Warren Buffett, the successful and iconic investor who has made billions, continues to promote the idea that the wealthiest Americans should pay more in taxes. That jibes with President Obama's call for the same thing, amid ongoing negotiations with Republicans over the federal government's budget problems.
The media, largely liberal, plays up Buffett's comments. That in and of itself is interesting. Why does Warren Buffett's opinion count for more than any other person's? And if Buffett wants to pay more in taxes, what's stopping him from writing a check to the Treasury?
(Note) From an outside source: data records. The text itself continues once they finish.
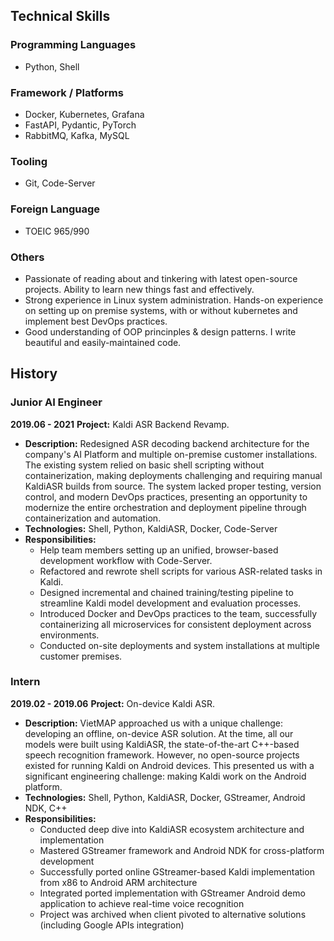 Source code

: 
## Technical Skills
### Programming Languages
- Python, Shell

### Framework / Platforms
- Docker, Kubernetes, Grafana
- FastAPI, Pydantic, PyTorch
- RabbitMQ, Kafka, MySQL

### Tooling
- Git, Code-Server

### Foreign Language
- TOEIC 965/990


### Others
- Passionate of reading about and tinkering with latest open-source projects. Ability to learn new things fast and effectively.
- Strong experience in Linux system administration. Hands-on experience on setting up on premise systems, with or without kubernetes and implement best DevOps practices.
- Good understanding of OOP princinples & design patterns. I write beautiful and easily-maintained code.


## History

### Junior AI Engineer
**2019.06 - 2021**
**Project:** Kaldi ASR Backend Revamp.
- **Description:** Redesigned ASR decoding backend architecture for the company's AI Platform and multiple on-premise customer installations. The existing system relied on basic shell scripting without containerization, making deployments challenging and requiring manual KaldiASR builds from source. The system lacked proper testing, version control, and modern DevOps practices, presenting an opportunity to modernize the entire orchestration and deployment pipeline through containerization and automation.
- **Technologies:** Shell, Python, KaldiASR, Docker, Code-Server
- **Responsibilities:**
    - Help team members setting up an unified, browser-based development workflow with Code-Server.
    - Refactored and rewrote shell scripts for various ASR-related tasks in Kaldi.
    - Designed incremental and chained training/testing pipeline to streamline Kaldi model development and evaluation processes.
    - Introduced Docker and DevOps practices to the team, successfully containerizing all microservices for consistent deployment across environments.
    - Conducted on-site deployments and system installations at multiple customer premises.


### Intern
**2019.02 - 2019.06**
**Project:** On-device Kaldi ASR.
- **Description:** VietMAP approached us with a unique challenge: developing an offline, on-device ASR solution. At the time, all our models were built using KaldiASR, the state-of-the-art C++-based speech recognition framework. However, no open-source projects existed for running Kaldi on Android devices. This presented us with a significant engineering challenge: making Kaldi work on the Android platform.
- **Technologies:** Shell, Python, KaldiASR, Docker, GStreamer, Android NDK, C++
- **Responsibilities:**
  - Conducted deep dive into KaldiASR ecosystem architecture and implementation
  - Mastered GStreamer framework and Android NDK for cross-platform development
  - Successfully ported online GStreamer-based Kaldi implementation from x86 to Android ARM architecture
  - Integrated ported implementation with GStreamer Android demo application to achieve real-time voice recognition
  - Project was archived when client pivoted to alternative solutions (including Google APIs integration)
In any case, part of the argument behind forcing the top 2 percent of income-earners to pay more is that they did so when Bill Clinton was president during the go-go 1990s Internet boom. The nation did just fine then, right? So what's the big deal about higher taxes on the wealthy now?
Well, there is a difference, and it starts with the Internet boom, which began a revolution in the way Americans work and spend leisure time. The Internet boom boosted productivity and economic growth; growth that would have been even higher without the Clinton-era tax policies. In other words, those higher taxes did have an effect, one that was masked by steady growth. Secondly, if the argument is that we should return to Clinton-era tax policy, then shouldn't we also return to Clinton-era spending? Federal spending was 18 percent of the economy in the 1990s. Today it is an out-of-control 24 percent.
If Democrats are ready to propose a return to Clinton-era taxation and spending, Republicans should take the deal. But we don't hear that proposal coming from Obama or Democrats in Congress. This is because they are too happy to tax and spend, without ever saying how much of both is enough. That, of course, is the issue that will someday cripple the Democratic Party, and probably the nation.